> **About this task**
Each line of the data below that carries the word "paragraph" needs to be copied.

|---|

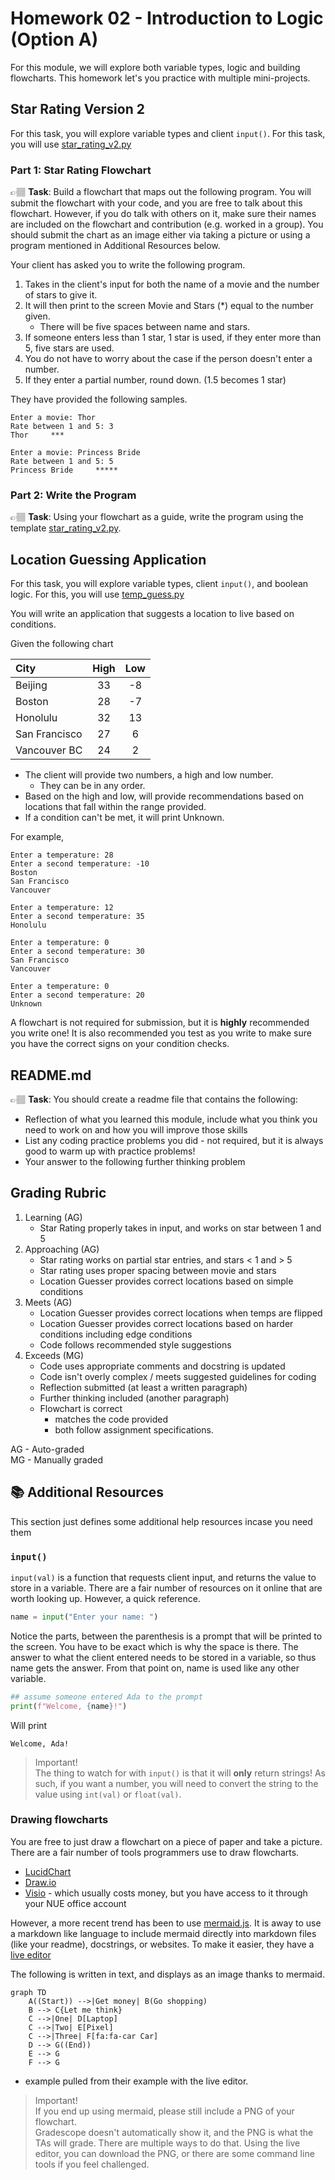 # Homework 02 - Introduction to Logic (Option A)

For this module, we will explore both variable types, logic and building flowcharts. This homework let's you practice with multiple mini-projects.

## Star Rating Version 2

For this task, you will explore variable types and client `input()`.  For this task, you will use [star_rating_v2.py](../star_rating_v2.py)

### Part 1: Star Rating  Flowchart

👉🏽 **Task**:  Build a flowchart that maps out the following program. You will submit the flowchart with your code, and you are free to talk about this flowchart. 
However, if you do talk with others on it, make sure their names are included on the flowchart and contribution (e.g. worked in a group).
You should submit the chart as an image either via taking a picture or using a program mentioned in Additional Resources below. 

Your client has asked you to write the following program.

1. Takes in the client's input for both the name of a movie and the number of stars to give it.
2. It will then print to the screen Movie and Stars (*) equal to the number given. 
   * There will be five spaces between name and stars.
3. If someone enters less than 1 star, 1 star is used, if they enter more than 5, five stars are used. 
4. You do not have to worry about the case if the person doesn't enter a number.
5. If they enter a partial number, round down.  (1.5 becomes 1 star)

They have provided the following samples.

```text
Enter a movie: Thor
Rate between 1 and 5: 3
Thor     ***
```

```text
Enter a movie: Princess Bride
Rate between 1 and 5: 5
Princess Bride     *****
```

### Part 2: Write the Program

👉🏽 **Task**: Using your flowchart as a guide, write the program using the template [star_rating_v2.py](../star_rating_v2.py).



## Location Guessing Application

For this task, you will explore variable types, client `input()`, and boolean logic. For this, you will use [temp_guess.py](../temp_guess.py)

You will write an application that suggests a location to live based on conditions.

Given the following chart

| City | High | Low |
| :-- | :--: | :--: |
| Beijing | 33 | -8 |
| Boston | 28 | -7 |
| Honolulu | 32 | 13 |
| San Francisco | 27 | 6 |
| Vancouver BC| 24  | 2 |

* The client will provide two numbers, a high and low number. 
  * They can be in any order.
* Based on the high and low, will provide recommendations based on locations that fall within the range provided. 
* If a condition can't be met, it will print Unknown. 
 
For example, 
```text
Enter a temperature: 28
Enter a second temperature: -10
Boston
San Francisco
Vancouver
```

```text
Enter a temperature: 12
Enter a second temperature: 35
Honolulu
```

```text
Enter a temperature: 0
Enter a second temperature: 30
San Francisco
Vancouver
```

```text
Enter a temperature: 0
Enter a second temperature: 20
Unknown
```


A flowchart is not required for submission, but it is **highly** recommended you write one! It is also recommended you test as you write to make sure you have the correct signs on your condition checks. 


## README.md

👉🏽 **Task**: You should create a readme file that contains the following:

* Reflection of what you learned this module, include what you think you need to work on and how you will improve those skills
* List any coding practice problems you did  - not required, but it is always good to warm up with practice problems! 
* Your answer to the following further thinking problem 





## Grading Rubric

1. Learning (AG)
   * Star Rating properly takes in input, and works on star between 1 and 5
2. Approaching  (AG)
   * Star rating works on partial star entries, and stars < 1 and > 5
   * Star rating uses proper spacing between movie and stars 
   * Location Guesser provides correct locations based on simple conditions
3. Meets  (AG)
   * Location Guesser provides correct locations when temps are flipped
   * Location Guesser provides correct locations based on harder conditions including edge conditions
   * Code follows recommended style suggestions
4. Exceeds  (MG)
   * Code uses appropriate comments and docstring is updated
   * Code isn't overly complex / meets suggested guidelines for coding
   * Reflection submitted (at least a written paragraph)
   * Further thinking included (another paragraph)
   * Flowchart is correct
     * matches the code provided 
     * both follow assignment specifications. 


AG - Auto-graded  
MG - Manually graded


## 📚 Additional Resources

This section just defines some additional help resources incase you need them

### `input()` 
`input(val)` is a function that requests client input, and returns the value to store in a variable. There are a fair number of resources on it online that are worth looking up. However, a quick reference.

```python
name = input("Enter your name: ")  
```
Notice the parts, between the parenthesis is a prompt that will be printed to the screen. You have to be exact which is why the space is there. The answer to what the client entered needs to be stored in a variable, so thus name gets the answer. From that point on, name is used like any other variable.

```python
## assume someone entered Ada to the prompt
print(f"Welcome, {name}!")
```
Will print 
```text
Welcome, Ada!
```
>Important!  
The thing to watch for with `input()` is that it will **only** return strings! As such, if you want a number, you will need to convert the string to the value using `int(val)` or `float(val)`.


### Drawing flowcharts

You are free to just draw a flowchart on a piece of paper and take a picture. There are a fair number of tools programmers use to draw flowcharts. 

* [LucidChart](https://www.lucidchart.com/) 
* [Draw.io](https://www.draw.io)
* [Visio](https://www.office.com/launch/visio) - which usually costs money, but you have access to it through your NUE office account

However, a more recent trend has been to use [mermaid.js](https://mermaid.js.org/intro/). It is away to use a markdown like language to include mermaid directly into markdown files (like your readme), docstrings, or websites. To make it easier, they have a [live editor](https://mermaid.live/edit)

The following is written in text, and displays as an image thanks to mermaid.

```mermaid
graph TD
    A((Start)) -->|Get money| B(Go shopping)
    B --> C{Let me think}
    C -->|One| D[Laptop]
    C -->|Two| E[Pixel]
    C -->|Three| F[fa:fa-car Car]
    D --> G((End))
    E --> G
    F --> G
```
* example pulled from their example with the live editor. 

> Important!  
> If you end up using mermaid, please still include a PNG of your flowchart.   
> Gradescope doesn't automatically show it, and the PNG is what the TAs will grade. There are multiple ways to do that. 
> Using the live editor, you can download the PNG, or there are some command line tools if you feel challenged. 
>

|---|

> **Worked solution**
   * Reflection submitted (at least a written paragraph)
   * Further thinking included (another paragraph)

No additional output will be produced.